Dena Yago's Decade in Internet

High Marks on the Fuckedness Quotient

In The Decade in Internet, artists and writers reflect on their favorite moments from the 2010s. Read the full series.

 

Most of these picks are things I’ve come across in the last decade while doing, as author William Gibson recently put it “deep reading of the fuckedness quotient of the day.” Gibson writes fiction while I work as a consultant and make art. Different practices, but I have a year-by-year are.na folder of research since 2011. Here are some highlights, or lowlights, or high-low-lights…

Google Wave


Google’s real-time collaboration platform that was a hybrid chat and file sharing tool. Never quite worked but back in 2010 we started writing K-HOLE with it. At the moment it arrived it felt like a singular, viable option for real time collaboration. Today anything I’m working on is fragmented across Drive, Dropbox, Slack, etc. As a Virgo, I believed it could be easier, that technology could make us all simultaneously effortless and obsessive, but alas. All Waves were deleted in 2012. R.I.P. Google Wave.

Interspecific Pregnancies


Back in 2015, I was reading a trend report from Stylus about the future of food amidst the climate crisis that wrote about scientists experimenting with interspecific (also known as “interspecies”) pregnancy to shorten gestational periods. "To boost tuna production, Japanese scientists are using mackerel to breed Bluefin tuna. This is achieved by injecting the mackerel with reproductive cells of tuna. Since mackerel reach their reproductive rate five times faster than tuna, the scheme promises to accelerate supplies in a relatively short period of time."

Biobags


The Children’s Hospital of Philadelphia kept a lamb fetus developing in an “extracorporeal system for physiologic fetal support” for four weeks in 2017. 

The Magic Shoebox


This one spans the decade, but topline it concerns high frequency traders seeking the highest speed, highest bandwidth, most reliability and lowest latency fiber optic cable connections to execute financial trades with millisecond advantages. In 2010, Spread Networks laid a 827 mile cable from Chicago to New York. Michael Lewis’s book on the topic, Flash Boys, came out about this in 2014. The whole venture has been plagued with follies, from squirrels chewing cable to the swampy humidity of NYC’s summer 2018 slowing down microwave propagation enough to cause problems.

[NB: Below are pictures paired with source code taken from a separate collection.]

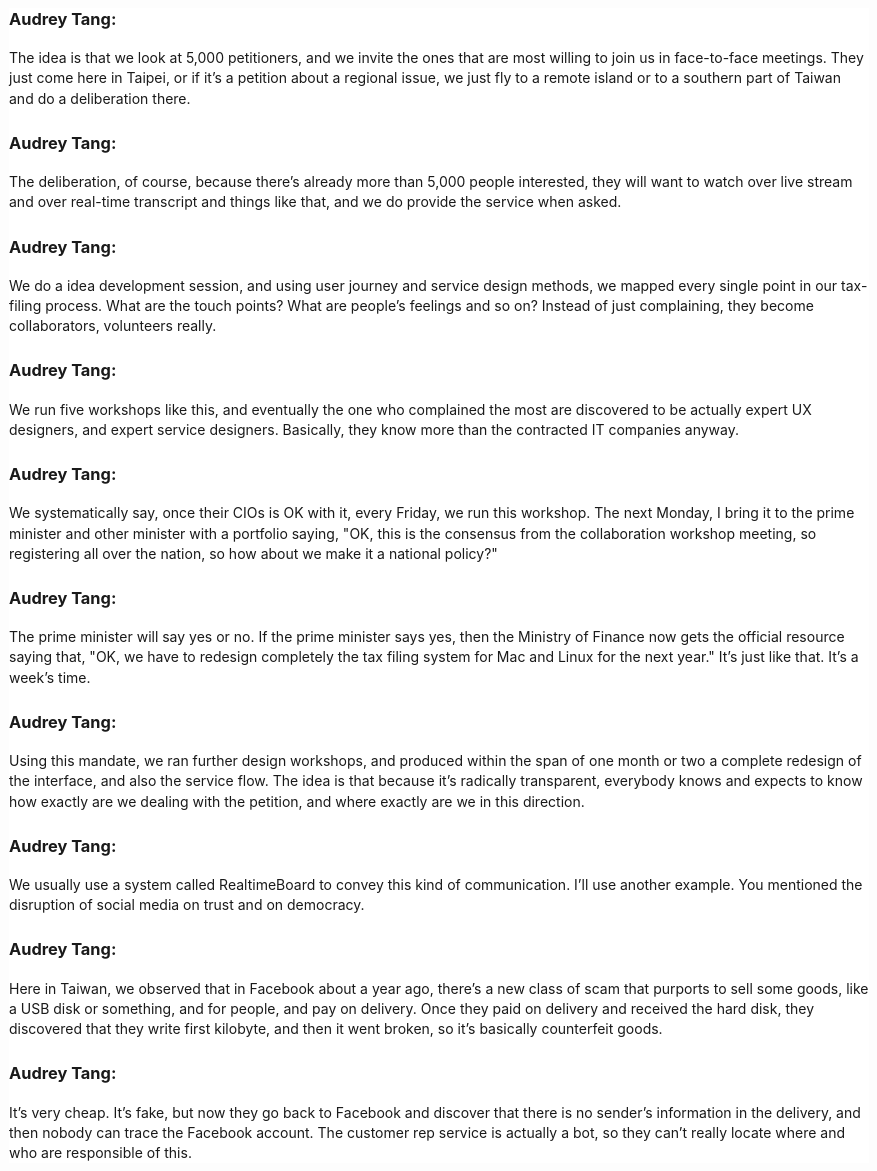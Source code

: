 ### Audrey Tang:
The idea is that we look at 5,000 petitioners, and we invite the ones that are most willing to join us in face-to-face meetings. They just come here in Taipei, or if it’s a petition about a regional issue, we just fly to a remote island or to a southern part of Taiwan and do a deliberation there.

### Audrey Tang:
The deliberation, of course, because there’s already more than 5,000 people interested, they will want to watch over live stream and over real-time transcript and things like that, and we do provide the service when asked.

### Audrey Tang:
We do a idea development session, and using user journey and service design methods, we mapped every single point in our tax-filing process. What are the touch points? What are people’s feelings and so on? Instead of just complaining, they become collaborators, volunteers really.

### Audrey Tang:
We run five workshops like this, and eventually the one who complained the most are discovered to be actually expert UX designers, and expert service designers. Basically, they know more than the contracted IT companies anyway.

### Audrey Tang:
We systematically say, once their CIOs is OK with it, every Friday, we run this workshop. The next Monday, I bring it to the prime minister and other minister with a portfolio saying, &quot;OK, this is the consensus from the collaboration workshop meeting, so registering all over the nation, so how about we make it a national policy?&quot;

### Audrey Tang:
The prime minister will say yes or no. If the prime minister says yes, then the Ministry of Finance now gets the official resource saying that, &quot;OK, we have to redesign completely the tax filing system for Mac and Linux for the next year.&quot; It’s just like that. It’s a week’s time.

### Audrey Tang:
Using this mandate, we ran further design workshops, and produced within the span of one month or two a complete redesign of the interface, and also the service flow. The idea is that because it’s radically transparent, everybody knows and expects to know how exactly are we dealing with the petition, and where exactly are we in this direction.

### Audrey Tang:
We usually use a system called RealtimeBoard to convey this kind of communication. I’ll use another example. You mentioned the disruption of social media on trust and on democracy.

### Audrey Tang:
Here in Taiwan, we observed that in Facebook about a year ago, there’s a new class of scam that purports to sell some goods, like a USB disk or something, and for people, and pay on delivery. Once they paid on delivery and received the hard disk, they discovered that they write first kilobyte, and then it went broken, so it’s basically counterfeit goods.

### Audrey Tang:
It’s very cheap. It’s fake, but now they go back to Facebook and discover that there is no sender’s information in the delivery, and then nobody can trace the Facebook account. The customer rep service is actually a bot, so they can’t really locate where and who are responsible of this.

In 2019, a Weehawken-based exchange called IEX installed something called a Magic Shoebox to slow down the trades and introduce latency in order to weed out stale quotes. I’m not sure where I’m going with this but find the modulation of speed at such a high level pretty fascinating. (Lewis also has a podcast all about the Magic Shoebox.)

Harvard's California Water Land Grab


In 2014, Brodiaea Inc.—a Harvard-owned corporation based in Delaware—started quietly buying up California vineyards in a water rights land grab. The Harvard Management Company apparently has an ongoing history of investing in natural resource assets, including Brazilian sugar cane.

The Luke Arm


This one was technically announced in 2008. Bluetooth (slash something called the Utah Slanted Electrode Array, a grouping of 100 microelectrodes and wires implanted in the forearm's nerves and connected to an external computer) enabled prosthetics were being tested with U.S. military veterans. There have been different iterations with this, but the most recent, called the LUKE arm (Life Under Kinetic Evolution, but also inspired by Luke Skywalker), allows for two-way sensation.

CRISPR DNA Data Storage


In 2017, scientists encoded a pixelated image of a human hand and five frames of Eadweard Muybridge’s 1878 motion study of a galloping horse into bacterial DNA using CRISPR.

Image via Wired

are.na


Full disclosure: I worked on are.na from 2011-2014. It’s a haven amidst the trash fire of social media platforms and where I go for inspiration. It’s like . . . a potluck of mutual respect and admiration, and everyone’s brought their best mixtapes (in the form of images, articles, ongoing research) in one place.


Ketamine Therapy

Using ketamine as treatment-resistant depression therapy, and the fact that it works, and that researchers still don’t know exactly how ketamine does what it does, and that it’s a viable option for severe depression treatment. It just all brings me so much joy. 

Mandarin Duck


It’s hard to articulate, but in the words of Werner Herzog, simply put, this duck was heartbreakingly beautiful. 

 

Dena Yago is an artist who was born in 1988. She has had numerous gallery and museum exhibitions, including at the Museum of Modern Art in Warsaw and at Bodega in New York.